_Prompt_.
Could you print each of the records below exactly?

[Stored items from a collection]
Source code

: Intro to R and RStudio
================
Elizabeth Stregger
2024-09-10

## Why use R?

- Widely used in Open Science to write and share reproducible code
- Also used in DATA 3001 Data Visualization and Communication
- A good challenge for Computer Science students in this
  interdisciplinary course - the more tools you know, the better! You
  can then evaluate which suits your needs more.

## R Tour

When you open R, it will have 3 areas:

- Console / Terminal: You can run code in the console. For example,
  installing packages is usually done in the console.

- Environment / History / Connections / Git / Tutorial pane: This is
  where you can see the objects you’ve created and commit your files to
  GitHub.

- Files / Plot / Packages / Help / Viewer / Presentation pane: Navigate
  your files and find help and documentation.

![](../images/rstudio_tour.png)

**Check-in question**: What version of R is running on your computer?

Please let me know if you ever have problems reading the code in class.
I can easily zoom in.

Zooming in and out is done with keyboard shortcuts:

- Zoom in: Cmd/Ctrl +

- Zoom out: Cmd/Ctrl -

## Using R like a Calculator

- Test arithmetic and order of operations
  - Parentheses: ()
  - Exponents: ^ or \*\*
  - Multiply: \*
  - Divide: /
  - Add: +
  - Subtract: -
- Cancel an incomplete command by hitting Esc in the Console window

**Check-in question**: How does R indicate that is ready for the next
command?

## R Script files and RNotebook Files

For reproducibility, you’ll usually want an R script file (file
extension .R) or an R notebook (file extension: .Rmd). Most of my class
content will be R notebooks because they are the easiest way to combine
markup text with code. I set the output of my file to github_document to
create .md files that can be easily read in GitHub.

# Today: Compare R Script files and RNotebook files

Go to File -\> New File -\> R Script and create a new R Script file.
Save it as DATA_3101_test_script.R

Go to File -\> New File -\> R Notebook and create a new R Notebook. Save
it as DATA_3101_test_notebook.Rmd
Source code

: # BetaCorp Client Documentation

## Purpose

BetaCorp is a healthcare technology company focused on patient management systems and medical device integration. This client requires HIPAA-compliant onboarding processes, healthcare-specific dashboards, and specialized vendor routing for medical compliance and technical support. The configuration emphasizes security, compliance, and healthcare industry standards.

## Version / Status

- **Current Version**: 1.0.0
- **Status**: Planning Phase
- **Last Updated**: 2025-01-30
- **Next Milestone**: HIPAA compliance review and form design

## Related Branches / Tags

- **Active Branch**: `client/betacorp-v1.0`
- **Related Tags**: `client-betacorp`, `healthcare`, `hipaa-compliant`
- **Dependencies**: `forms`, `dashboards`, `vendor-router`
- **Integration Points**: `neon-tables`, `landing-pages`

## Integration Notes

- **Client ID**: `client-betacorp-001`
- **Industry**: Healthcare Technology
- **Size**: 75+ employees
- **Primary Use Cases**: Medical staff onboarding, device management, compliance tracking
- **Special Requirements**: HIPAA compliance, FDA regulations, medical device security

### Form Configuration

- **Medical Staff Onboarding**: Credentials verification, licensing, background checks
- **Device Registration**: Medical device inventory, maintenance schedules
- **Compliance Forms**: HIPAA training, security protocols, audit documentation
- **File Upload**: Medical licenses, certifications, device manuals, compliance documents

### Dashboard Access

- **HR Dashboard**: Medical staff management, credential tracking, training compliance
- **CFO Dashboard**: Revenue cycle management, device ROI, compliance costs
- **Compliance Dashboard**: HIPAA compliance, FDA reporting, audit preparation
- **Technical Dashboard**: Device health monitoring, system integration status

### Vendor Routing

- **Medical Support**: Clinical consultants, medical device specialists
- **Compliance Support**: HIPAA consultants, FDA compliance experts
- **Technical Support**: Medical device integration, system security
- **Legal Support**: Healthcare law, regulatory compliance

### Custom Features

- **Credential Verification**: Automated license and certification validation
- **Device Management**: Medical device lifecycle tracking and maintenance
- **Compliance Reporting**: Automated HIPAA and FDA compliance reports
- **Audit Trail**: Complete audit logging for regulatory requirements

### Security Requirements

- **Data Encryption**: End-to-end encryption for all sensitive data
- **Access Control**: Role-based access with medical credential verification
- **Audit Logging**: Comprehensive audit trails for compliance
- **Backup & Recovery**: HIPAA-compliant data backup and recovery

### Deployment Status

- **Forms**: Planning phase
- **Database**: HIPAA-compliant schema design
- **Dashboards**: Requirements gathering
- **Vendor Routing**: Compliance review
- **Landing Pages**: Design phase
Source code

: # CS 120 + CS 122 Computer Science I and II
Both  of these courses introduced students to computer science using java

_Task solution_.
Source code

: Intro to R and RStudio
================
Elizabeth Stregger
2024-09-10

## Why use R?

- Widely used in Open Science to write and share reproducible code
- Also used in DATA 3001 Data Visualization and Communication
- A good challenge for Computer Science students in this
  interdisciplinary course - the more tools you know, the better! You
  can then evaluate which suits your needs more.

## R Tour

When you open R, it will have 3 areas:

- Console / Terminal: You can run code in the console. For example,
  installing packages is usually done in the console.

- Environment / History / Connections / Git / Tutorial pane: This is
  where you can see the objects you’ve created and commit your files to
  GitHub.

- Files / Plot / Packages / Help / Viewer / Presentation pane: Navigate
  your files and find help and documentation.

![](../images/rstudio_tour.png)

**Check-in question**: What version of R is running on your computer?

Please let me know if you ever have problems reading the code in class.
I can easily zoom in.

Zooming in and out is done with keyboard shortcuts:

- Zoom in: Cmd/Ctrl +

- Zoom out: Cmd/Ctrl -

## Using R like a Calculator

- Test arithmetic and order of operations
  - Parentheses: ()
  - Exponents: ^ or \*\*
  - Multiply: \*
  - Divide: /
  - Add: +
  - Subtract: -
- Cancel an incomplete command by hitting Esc in the Console window

**Check-in question**: How does R indicate that is ready for the next
command?

## R Script files and RNotebook Files

For reproducibility, you’ll usually want an R script file (file
extension .R) or an R notebook (file extension: .Rmd). Most of my class
content will be R notebooks because they are the easiest way to combine
markup text with code. I set the output of my file to github_document to
create .md files that can be easily read in GitHub.

# Today: Compare R Script files and RNotebook files

Go to File -\> New File -\> R Script and create a new R Script file.
Save it as DATA_3101_test_script.R

Go to File -\> New File -\> R Notebook and create a new R Notebook. Save
it as DATA_3101_test_notebook.Rmd
Source code

: # BetaCorp Client Documentation

## Purpose

BetaCorp is a healthcare technology company focused on patient management systems and medical device integration. This client requires HIPAA-compliant onboarding processes, healthcare-specific dashboards, and specialized vendor routing for medical compliance and technical support. The configuration emphasizes security, compliance, and healthcare industry standards.

## Version / Status

- **Current Version**: 1.0.0
- **Status**: Planning Phase
- **Last Updated**: 2025-01-30
- **Next Milestone**: HIPAA compliance review and form design

## Related Branches / Tags

- **Active Branch**: `client/betacorp-v1.0`
- **Related Tags**: `client-betacorp`, `healthcare`, `hipaa-compliant`
- **Dependencies**: `forms`, `dashboards`, `vendor-router`
- **Integration Points**: `neon-tables`, `landing-pages`

## Integration Notes

- **Client ID**: `client-betacorp-001`
- **Industry**: Healthcare Technology
- **Size**: 75+ employees
- **Primary Use Cases**: Medical staff onboarding, device management, compliance tracking
- **Special Requirements**: HIPAA compliance, FDA regulations, medical device security

### Form Configuration

- **Medical Staff Onboarding**: Credentials verification, licensing, background checks
- **Device Registration**: Medical device inventory, maintenance schedules
- **Compliance Forms**: HIPAA training, security protocols, audit documentation
- **File Upload**: Medical licenses, certifications, device manuals, compliance documents

### Dashboard Access

- **HR Dashboard**: Medical staff management, credential tracking, training compliance
- **CFO Dashboard**: Revenue cycle management, device ROI, compliance costs
- **Compliance Dashboard**: HIPAA compliance, FDA reporting, audit preparation
- **Technical Dashboard**: Device health monitoring, system integration status

### Vendor Routing

- **Medical Support**: Clinical consultants, medical device specialists
- **Compliance Support**: HIPAA consultants, FDA compliance experts
- **Technical Support**: Medical device integration, system security
- **Legal Support**: Healthcare law, regulatory compliance

### Custom Features

- **Credential Verification**: Automated license and certification validation
- **Device Management**: Medical device lifecycle tracking and maintenance
- **Compliance Reporting**: Automated HIPAA and FDA compliance reports
- **Audit Trail**: Complete audit logging for regulatory requirements

### Security Requirements

- **Data Encryption**: End-to-end encryption for all sensitive data
- **Access Control**: Role-based access with medical credential verification
- **Audit Logging**: Comprehensive audit trails for compliance
- **Backup & Recovery**: HIPAA-compliant data backup and recovery

### Deployment Status

- **Forms**: Planning phase
- **Database**: HIPAA-compliant schema design
- **Dashboards**: Requirements gathering
- **Vendor Routing**: Compliance review
- **Landing Pages**: Design phase
Source code

: # CS 120 + CS 122 Computer Science I and II
Both  of these courses introduced students to computer science using java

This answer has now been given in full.